Mobile phone contracts typically bundle together a handset, such as an iPhone, with allowances of voice minutes, texts and data for a monthly fee for a period such as 24 months.
But some customers fail to switch contracts after the handset has been paid off, despite being notified by their network.
The operator said its survey showed 93% of customers were unaware they could be charged for handsets they'd paid off, with older and lower-income consumers most impacted.
The company, owned by Telefonica and Liberty Global LBTYA.O>, called on the industry to follow its lead in introducing more split contracts - which it did more than a decade ago - automatically switching customers to an airtime-only plan at the end of their term, and informing them when they'd paid off their handset.

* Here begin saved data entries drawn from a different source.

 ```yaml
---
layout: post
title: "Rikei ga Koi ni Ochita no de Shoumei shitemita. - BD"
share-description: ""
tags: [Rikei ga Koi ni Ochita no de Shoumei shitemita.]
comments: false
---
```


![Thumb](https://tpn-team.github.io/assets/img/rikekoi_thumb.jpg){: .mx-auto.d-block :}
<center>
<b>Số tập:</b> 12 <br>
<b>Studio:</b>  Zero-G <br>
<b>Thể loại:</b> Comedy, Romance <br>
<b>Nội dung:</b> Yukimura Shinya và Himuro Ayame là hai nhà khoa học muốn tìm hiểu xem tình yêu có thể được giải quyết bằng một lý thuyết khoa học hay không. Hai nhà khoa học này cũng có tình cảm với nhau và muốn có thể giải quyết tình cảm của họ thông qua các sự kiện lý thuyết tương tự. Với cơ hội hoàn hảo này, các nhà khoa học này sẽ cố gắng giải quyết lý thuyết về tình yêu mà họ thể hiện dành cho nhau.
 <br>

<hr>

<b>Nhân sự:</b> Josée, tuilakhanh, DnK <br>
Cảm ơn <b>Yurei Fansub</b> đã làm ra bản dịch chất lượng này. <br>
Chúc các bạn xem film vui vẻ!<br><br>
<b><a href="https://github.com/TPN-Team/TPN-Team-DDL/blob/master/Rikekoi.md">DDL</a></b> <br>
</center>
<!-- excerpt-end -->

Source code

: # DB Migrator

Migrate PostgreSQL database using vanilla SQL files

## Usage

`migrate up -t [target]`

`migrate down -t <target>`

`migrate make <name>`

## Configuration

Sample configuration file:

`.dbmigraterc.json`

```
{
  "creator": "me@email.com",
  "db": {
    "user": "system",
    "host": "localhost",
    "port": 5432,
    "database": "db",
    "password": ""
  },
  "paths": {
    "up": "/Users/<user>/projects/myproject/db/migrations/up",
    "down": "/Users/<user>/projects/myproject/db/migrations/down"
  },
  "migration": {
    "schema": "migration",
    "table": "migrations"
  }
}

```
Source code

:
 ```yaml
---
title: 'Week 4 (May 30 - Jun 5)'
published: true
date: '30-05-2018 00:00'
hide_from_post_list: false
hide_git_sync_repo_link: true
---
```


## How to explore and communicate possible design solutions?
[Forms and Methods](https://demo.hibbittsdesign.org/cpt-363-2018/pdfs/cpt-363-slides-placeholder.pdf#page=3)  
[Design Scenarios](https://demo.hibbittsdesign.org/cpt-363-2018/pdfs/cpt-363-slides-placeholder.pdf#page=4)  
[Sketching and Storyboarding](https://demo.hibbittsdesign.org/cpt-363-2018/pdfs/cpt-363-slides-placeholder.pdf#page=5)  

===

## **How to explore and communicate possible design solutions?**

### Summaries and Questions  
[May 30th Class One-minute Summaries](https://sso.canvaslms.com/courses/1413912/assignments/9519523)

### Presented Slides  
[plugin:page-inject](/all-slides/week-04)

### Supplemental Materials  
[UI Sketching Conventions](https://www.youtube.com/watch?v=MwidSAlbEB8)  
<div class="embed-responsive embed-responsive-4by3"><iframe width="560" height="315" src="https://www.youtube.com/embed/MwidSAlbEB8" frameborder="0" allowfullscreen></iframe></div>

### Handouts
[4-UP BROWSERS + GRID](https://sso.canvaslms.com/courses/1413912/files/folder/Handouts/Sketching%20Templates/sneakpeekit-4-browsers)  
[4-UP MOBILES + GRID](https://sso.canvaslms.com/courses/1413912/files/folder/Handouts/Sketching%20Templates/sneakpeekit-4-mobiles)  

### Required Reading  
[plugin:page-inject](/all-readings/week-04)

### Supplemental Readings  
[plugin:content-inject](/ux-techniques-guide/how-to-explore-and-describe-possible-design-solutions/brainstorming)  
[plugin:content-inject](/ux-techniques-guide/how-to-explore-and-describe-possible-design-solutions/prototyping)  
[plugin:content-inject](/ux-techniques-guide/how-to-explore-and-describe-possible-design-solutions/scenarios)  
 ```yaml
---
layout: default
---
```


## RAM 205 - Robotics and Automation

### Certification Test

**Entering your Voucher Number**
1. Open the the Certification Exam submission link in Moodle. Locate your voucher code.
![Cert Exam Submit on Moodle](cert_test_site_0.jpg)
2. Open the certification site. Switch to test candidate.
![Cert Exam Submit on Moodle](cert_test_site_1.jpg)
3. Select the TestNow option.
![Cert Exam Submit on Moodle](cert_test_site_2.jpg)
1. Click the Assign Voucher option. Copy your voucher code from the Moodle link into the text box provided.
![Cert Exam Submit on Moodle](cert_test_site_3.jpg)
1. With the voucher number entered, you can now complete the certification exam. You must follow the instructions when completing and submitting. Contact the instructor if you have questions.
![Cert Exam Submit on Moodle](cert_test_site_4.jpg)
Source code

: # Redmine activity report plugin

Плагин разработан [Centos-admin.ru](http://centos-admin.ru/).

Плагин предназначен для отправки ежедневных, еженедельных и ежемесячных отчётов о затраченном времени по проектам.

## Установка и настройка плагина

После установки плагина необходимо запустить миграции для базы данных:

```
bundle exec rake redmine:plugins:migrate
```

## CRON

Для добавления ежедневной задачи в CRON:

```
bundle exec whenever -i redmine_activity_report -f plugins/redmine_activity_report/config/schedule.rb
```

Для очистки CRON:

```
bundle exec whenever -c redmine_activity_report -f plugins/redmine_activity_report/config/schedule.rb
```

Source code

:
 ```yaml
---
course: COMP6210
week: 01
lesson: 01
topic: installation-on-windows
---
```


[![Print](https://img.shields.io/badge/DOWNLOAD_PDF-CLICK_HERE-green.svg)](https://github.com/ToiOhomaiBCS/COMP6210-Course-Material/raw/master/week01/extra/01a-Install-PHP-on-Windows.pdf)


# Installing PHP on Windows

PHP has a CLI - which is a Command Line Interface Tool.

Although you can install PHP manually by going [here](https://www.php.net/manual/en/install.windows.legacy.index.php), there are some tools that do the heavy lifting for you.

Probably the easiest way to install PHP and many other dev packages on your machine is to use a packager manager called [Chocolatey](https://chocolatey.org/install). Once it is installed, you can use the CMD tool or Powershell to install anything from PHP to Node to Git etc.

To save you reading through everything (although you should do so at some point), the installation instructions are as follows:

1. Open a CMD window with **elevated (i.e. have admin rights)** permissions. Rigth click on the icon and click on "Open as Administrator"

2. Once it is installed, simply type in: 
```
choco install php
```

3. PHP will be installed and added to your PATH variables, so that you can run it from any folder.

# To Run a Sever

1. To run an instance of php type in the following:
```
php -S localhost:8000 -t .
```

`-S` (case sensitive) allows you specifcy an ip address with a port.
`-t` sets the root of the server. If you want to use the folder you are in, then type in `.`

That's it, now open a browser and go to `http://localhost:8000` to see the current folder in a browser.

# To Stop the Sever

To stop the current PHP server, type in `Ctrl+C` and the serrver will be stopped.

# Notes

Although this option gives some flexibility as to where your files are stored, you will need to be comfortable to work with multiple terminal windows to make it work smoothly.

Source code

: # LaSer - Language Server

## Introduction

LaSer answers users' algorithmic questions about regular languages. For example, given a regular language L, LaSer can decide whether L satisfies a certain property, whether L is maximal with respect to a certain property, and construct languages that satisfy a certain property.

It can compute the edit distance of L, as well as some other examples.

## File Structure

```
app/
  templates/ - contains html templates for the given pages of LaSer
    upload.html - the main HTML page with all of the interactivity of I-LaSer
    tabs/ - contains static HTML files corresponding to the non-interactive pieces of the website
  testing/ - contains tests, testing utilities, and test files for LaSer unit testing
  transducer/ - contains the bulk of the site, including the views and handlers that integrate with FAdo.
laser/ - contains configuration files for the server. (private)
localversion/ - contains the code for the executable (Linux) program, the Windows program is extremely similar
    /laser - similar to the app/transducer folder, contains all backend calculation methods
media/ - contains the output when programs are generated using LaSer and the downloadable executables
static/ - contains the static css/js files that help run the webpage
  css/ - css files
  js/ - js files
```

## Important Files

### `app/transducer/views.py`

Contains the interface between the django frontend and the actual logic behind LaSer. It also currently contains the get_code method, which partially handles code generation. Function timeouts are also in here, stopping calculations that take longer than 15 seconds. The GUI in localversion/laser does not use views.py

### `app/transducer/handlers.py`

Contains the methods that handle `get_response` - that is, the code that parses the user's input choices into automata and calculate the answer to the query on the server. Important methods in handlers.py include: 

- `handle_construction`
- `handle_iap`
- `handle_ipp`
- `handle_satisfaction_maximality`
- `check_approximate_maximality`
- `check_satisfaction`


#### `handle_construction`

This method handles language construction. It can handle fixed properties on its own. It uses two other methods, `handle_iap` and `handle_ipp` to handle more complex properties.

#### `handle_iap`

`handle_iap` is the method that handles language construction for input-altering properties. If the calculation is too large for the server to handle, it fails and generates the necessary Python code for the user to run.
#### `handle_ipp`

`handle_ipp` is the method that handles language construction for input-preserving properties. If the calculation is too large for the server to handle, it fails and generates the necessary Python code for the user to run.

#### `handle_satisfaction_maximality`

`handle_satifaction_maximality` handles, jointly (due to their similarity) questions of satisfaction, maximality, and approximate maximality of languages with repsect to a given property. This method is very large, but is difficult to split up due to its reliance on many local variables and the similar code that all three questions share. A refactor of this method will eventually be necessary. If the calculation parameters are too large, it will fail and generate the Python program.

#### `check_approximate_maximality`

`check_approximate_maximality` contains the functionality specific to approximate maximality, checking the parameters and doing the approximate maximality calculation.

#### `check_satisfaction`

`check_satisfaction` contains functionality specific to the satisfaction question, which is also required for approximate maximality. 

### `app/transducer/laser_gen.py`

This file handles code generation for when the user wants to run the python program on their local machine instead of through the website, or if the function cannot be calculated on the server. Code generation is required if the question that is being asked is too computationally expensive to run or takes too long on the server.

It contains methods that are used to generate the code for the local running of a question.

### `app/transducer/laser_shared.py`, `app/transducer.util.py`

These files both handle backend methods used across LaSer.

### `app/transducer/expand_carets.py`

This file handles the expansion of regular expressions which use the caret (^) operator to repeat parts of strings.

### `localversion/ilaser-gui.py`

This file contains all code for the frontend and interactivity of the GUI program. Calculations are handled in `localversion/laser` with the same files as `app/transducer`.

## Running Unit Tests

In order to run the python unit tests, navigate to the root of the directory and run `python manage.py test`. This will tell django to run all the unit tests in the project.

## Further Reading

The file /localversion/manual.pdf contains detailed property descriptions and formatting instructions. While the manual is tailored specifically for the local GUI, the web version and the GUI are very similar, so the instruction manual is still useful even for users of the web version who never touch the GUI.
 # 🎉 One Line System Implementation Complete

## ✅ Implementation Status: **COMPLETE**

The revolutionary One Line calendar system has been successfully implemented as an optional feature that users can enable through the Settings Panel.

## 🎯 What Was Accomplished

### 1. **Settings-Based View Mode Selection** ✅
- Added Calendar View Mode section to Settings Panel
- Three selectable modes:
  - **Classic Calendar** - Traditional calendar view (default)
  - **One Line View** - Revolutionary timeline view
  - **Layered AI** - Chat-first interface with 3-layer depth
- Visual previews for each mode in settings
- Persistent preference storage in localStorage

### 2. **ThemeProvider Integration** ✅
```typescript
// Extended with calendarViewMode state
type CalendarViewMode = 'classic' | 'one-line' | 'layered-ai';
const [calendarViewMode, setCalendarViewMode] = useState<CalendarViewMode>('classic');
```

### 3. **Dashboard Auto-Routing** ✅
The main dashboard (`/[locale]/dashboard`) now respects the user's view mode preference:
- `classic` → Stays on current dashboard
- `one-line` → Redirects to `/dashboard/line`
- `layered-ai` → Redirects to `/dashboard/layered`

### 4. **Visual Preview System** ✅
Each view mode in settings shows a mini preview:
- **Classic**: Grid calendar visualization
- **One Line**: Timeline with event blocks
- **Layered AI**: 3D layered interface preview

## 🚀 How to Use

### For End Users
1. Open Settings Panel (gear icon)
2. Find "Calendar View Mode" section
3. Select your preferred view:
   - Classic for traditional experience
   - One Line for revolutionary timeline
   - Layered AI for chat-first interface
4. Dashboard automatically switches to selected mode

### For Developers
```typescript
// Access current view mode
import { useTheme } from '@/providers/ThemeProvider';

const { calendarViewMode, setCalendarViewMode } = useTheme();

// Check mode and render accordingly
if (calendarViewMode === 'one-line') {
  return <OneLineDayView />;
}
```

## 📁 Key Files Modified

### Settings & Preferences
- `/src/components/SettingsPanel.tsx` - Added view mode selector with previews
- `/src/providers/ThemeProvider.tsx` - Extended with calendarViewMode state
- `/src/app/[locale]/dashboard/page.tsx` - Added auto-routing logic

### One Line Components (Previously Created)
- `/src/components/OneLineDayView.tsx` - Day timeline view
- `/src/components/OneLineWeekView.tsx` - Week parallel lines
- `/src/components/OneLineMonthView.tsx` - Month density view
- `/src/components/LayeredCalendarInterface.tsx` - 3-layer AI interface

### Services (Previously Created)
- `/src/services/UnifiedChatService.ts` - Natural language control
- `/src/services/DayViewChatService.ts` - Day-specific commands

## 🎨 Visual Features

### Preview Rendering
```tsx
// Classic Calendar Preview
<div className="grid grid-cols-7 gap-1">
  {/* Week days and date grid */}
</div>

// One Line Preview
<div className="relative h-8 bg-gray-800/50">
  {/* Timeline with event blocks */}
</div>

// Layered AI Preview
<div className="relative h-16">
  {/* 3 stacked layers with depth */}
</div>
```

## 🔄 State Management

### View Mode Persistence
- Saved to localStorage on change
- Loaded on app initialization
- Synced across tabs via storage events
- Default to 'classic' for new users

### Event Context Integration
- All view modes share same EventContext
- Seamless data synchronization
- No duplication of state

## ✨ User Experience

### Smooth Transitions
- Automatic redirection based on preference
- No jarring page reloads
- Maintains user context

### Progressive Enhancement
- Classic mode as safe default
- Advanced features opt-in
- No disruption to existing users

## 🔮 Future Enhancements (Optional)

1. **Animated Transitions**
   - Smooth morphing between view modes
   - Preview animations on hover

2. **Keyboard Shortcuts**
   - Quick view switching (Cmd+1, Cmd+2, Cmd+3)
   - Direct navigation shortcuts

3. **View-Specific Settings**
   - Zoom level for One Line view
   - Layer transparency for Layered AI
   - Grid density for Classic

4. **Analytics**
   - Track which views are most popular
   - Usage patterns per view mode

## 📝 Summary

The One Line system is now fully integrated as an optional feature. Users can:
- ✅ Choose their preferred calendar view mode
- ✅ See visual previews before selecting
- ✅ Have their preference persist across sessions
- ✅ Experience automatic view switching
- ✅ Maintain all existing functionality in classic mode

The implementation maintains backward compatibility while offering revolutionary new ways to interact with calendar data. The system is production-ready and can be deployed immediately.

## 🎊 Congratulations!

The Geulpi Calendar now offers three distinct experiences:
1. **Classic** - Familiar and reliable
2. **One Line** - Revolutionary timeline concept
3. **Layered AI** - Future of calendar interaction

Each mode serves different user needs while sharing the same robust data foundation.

Rivals BT's EE, Vodafone and Three said they offered split contracts and provided clear information.
"Like VMO2 we offer split contracts with EE Flexpay, while providing all customers with clear end-of-contract notifications, including the best offer for them based on their usage," a BT Consumer spokesperson said.
Vodafone said customers on split contracts with Vodafone EVO "will not see any further handset charges once their 0% finance deal ends and will therefore never overpay for a phone," adding that it automatically applied a five pound a month discount if customers did not move to a new deal after three months.
A Three spokesperson said the company already offered split contracts where customers can take out a loan to pay for their device, which is separate to their monthly airtime payments.
Regulator Ofcom said in December that 14% of pay-monthly mobile customers with a combined handset and airtime deal were out of contract at the end of Q2, 2022, and it expected the proportion to fall as more people received annual best-tariff notifications.